Das Wasser kam, während sie mit ihrem Partner im Urlaub war. „Dass bei Hochwasser einmal der Keller volllaufen kann, damit mussten wir rechnen, aber nicht, dass das Wasser im Erdgeschoss stehen würde.“ Schließlich führen mehre Stufen zur Haustür. Bei Nachbarn, deren Haus noch tiefer gelegen ist, stand das Wasser teilweise bis im ersten Stock. Erst einmal wohnen Rosinke und ihr Partner kostenfrei in der Ferienwohnung einer Freundin, zunächst bis März. Wie es dann weiter geht, wissen sie noch nicht.
Probleme mit der Versicherung
Die Gebäudeversicherung von Rosinke will nicht zahlen, weil die darin enthaltene Elementarschadenversicherung eine Sturmflut ausdrücklich ausschließt.
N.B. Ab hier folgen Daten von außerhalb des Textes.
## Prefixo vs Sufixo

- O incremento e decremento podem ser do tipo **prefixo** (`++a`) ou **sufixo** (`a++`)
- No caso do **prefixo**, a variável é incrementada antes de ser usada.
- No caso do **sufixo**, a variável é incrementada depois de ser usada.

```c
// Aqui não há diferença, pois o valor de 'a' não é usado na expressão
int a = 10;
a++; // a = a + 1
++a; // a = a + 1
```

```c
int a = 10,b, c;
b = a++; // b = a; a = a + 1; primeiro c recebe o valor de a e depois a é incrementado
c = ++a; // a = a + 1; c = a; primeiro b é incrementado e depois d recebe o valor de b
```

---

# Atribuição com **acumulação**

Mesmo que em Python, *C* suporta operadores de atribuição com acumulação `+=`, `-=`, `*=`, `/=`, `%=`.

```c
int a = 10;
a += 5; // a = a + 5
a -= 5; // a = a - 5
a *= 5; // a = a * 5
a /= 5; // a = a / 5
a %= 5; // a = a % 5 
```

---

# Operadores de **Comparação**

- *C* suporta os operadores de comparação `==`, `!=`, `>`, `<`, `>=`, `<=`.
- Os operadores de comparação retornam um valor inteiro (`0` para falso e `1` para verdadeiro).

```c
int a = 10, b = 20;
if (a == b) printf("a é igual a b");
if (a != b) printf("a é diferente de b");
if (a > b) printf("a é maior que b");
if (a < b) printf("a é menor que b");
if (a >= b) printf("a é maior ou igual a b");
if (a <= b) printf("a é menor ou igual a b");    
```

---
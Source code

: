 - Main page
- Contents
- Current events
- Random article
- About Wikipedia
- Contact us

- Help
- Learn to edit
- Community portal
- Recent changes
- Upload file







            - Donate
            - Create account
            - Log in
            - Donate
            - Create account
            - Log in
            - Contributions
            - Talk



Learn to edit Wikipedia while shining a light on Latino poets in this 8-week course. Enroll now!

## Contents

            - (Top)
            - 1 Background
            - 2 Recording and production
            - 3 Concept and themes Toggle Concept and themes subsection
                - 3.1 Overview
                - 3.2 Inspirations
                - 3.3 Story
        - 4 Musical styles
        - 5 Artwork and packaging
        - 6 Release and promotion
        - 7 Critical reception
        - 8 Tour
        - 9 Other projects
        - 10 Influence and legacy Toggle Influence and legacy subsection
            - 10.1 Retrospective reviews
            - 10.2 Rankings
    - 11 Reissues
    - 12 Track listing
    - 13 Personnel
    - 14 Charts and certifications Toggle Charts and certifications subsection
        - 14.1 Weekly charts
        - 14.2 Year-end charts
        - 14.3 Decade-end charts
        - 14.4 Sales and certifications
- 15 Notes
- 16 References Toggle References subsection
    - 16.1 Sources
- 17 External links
Der Streitpunkt ist die Frage, ob die Sturmflut die Ursache für den Schaden ist. „Wenn auch das Hochwasser in der Schlei zum Ausschlussgrund Sturmflut gehören sollte, sind wir bei Vertragsabschluss nicht gut aufgeklärt worden. Wir haben ja bewusst die Elementarschadenversicherung abgeschlossen, um vor Hochwasser aus der Schlei geschützt zu sein. Und wo sonst soll es herkommen, wenn nicht aus der Ostsee?“ Anwälte kämpfen zurzeit ehrenamtlich für die Ansprüche der Versicherten – Ausgang offen.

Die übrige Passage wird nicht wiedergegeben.